- [PROVIDED ENTRIES]:

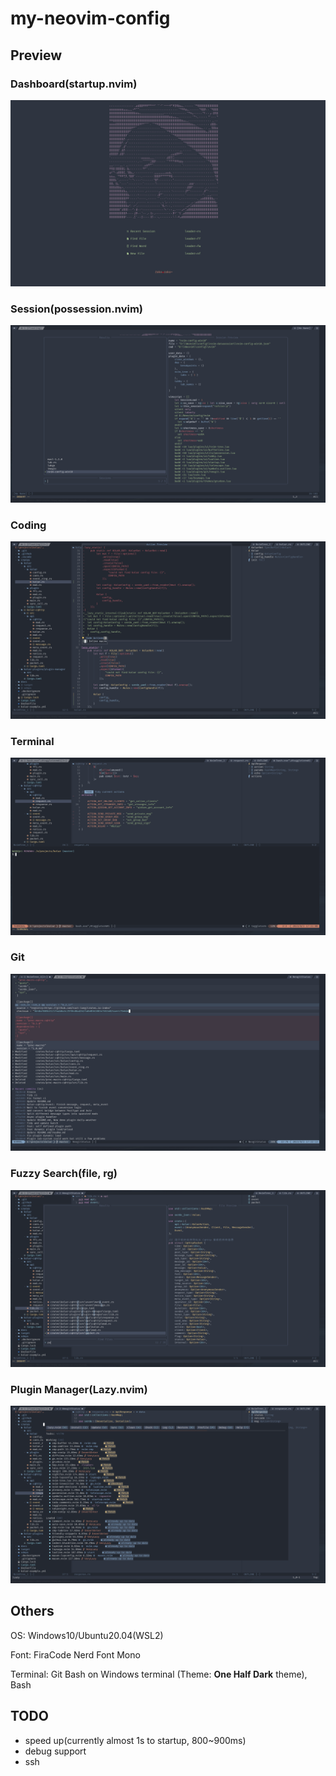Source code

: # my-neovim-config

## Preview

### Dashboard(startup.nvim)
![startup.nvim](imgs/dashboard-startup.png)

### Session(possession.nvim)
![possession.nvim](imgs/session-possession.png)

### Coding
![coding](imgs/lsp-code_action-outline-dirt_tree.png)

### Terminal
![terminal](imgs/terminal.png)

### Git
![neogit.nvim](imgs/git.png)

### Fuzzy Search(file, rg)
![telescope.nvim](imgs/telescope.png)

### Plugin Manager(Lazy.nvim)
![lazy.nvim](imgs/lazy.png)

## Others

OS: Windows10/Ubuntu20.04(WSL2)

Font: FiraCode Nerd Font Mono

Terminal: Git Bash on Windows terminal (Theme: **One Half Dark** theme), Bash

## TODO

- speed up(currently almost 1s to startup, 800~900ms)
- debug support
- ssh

...

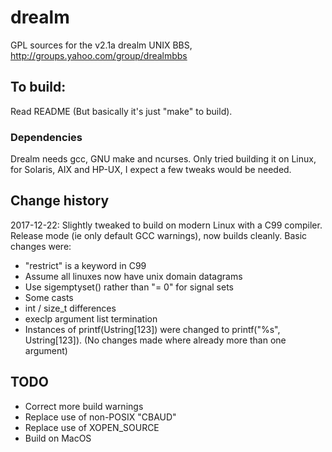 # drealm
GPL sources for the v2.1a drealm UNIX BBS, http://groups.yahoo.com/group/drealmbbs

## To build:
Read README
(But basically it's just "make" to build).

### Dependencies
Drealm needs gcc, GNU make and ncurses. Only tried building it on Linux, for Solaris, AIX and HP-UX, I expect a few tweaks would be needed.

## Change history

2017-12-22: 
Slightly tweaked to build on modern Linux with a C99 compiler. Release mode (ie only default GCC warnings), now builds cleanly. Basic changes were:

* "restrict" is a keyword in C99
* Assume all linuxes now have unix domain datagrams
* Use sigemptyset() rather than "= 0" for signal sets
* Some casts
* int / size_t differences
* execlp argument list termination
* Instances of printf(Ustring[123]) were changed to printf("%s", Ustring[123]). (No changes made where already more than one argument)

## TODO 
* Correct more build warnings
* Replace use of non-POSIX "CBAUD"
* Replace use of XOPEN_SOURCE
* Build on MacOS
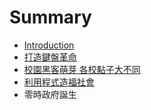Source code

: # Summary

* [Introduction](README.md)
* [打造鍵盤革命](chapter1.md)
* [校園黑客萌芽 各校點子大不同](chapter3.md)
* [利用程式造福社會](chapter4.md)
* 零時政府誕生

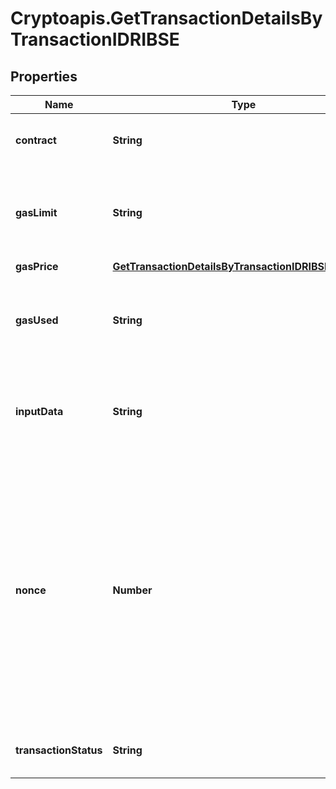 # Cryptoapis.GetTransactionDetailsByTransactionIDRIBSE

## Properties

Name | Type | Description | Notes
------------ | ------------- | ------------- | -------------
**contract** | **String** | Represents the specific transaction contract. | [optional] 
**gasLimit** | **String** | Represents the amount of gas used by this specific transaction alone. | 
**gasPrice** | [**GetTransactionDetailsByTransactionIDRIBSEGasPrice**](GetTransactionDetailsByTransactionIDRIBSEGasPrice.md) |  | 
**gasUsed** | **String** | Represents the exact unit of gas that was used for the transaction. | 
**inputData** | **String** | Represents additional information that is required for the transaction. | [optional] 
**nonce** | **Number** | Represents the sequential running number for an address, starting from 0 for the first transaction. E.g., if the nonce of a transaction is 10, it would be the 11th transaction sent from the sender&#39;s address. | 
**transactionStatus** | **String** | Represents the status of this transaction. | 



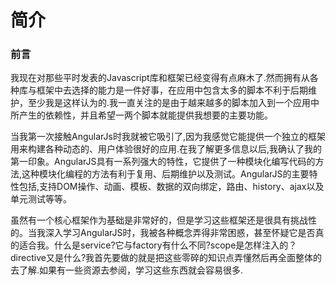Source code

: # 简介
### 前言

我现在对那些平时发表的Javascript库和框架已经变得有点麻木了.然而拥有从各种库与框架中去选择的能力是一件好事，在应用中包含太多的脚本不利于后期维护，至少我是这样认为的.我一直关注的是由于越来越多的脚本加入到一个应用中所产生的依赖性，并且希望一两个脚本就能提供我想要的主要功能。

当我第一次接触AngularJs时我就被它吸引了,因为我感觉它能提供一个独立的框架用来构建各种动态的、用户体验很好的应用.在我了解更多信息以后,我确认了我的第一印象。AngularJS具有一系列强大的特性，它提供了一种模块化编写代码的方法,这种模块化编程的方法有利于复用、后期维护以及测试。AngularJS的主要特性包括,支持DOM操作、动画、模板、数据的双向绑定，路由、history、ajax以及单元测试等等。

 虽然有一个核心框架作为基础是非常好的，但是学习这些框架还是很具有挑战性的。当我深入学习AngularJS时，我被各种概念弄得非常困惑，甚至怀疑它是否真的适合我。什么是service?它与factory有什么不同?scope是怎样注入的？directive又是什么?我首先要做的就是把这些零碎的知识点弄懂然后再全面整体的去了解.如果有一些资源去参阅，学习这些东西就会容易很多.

- [EXERCISE AIM]: Above are some entries; copy exactly the lines from the line with "for signal sets" through the line with "contract. | [optional]", both included, but none of the pictures.

- [ANSWER BELOW]:
* Use sigemptyset() rather than "= 0" for signal sets
* Some casts
* int / size_t differences
* execlp argument list termination
* Instances of printf(Ustring[123]) were changed to printf("%s", Ustring[123]). (No changes made where already more than one argument)

## TODO 
* Correct more build warnings
* Replace use of non-POSIX "CBAUD"
* Replace use of XOPEN_SOURCE
* Build on MacOS
Source code

: # Summary

* [Introduction](README.md)
* [打造鍵盤革命](chapter1.md)
* [校園黑客萌芽 各校點子大不同](chapter3.md)
* [利用程式造福社會](chapter4.md)
* 零時政府誕生

 # Cryptoapis.GetTransactionDetailsByTransactionIDRIBSE

## Properties

Name | Type | Description | Notes
------------ | ------------- | ------------- | -------------
**contract** | **String** | Represents the specific transaction contract. | [optional] 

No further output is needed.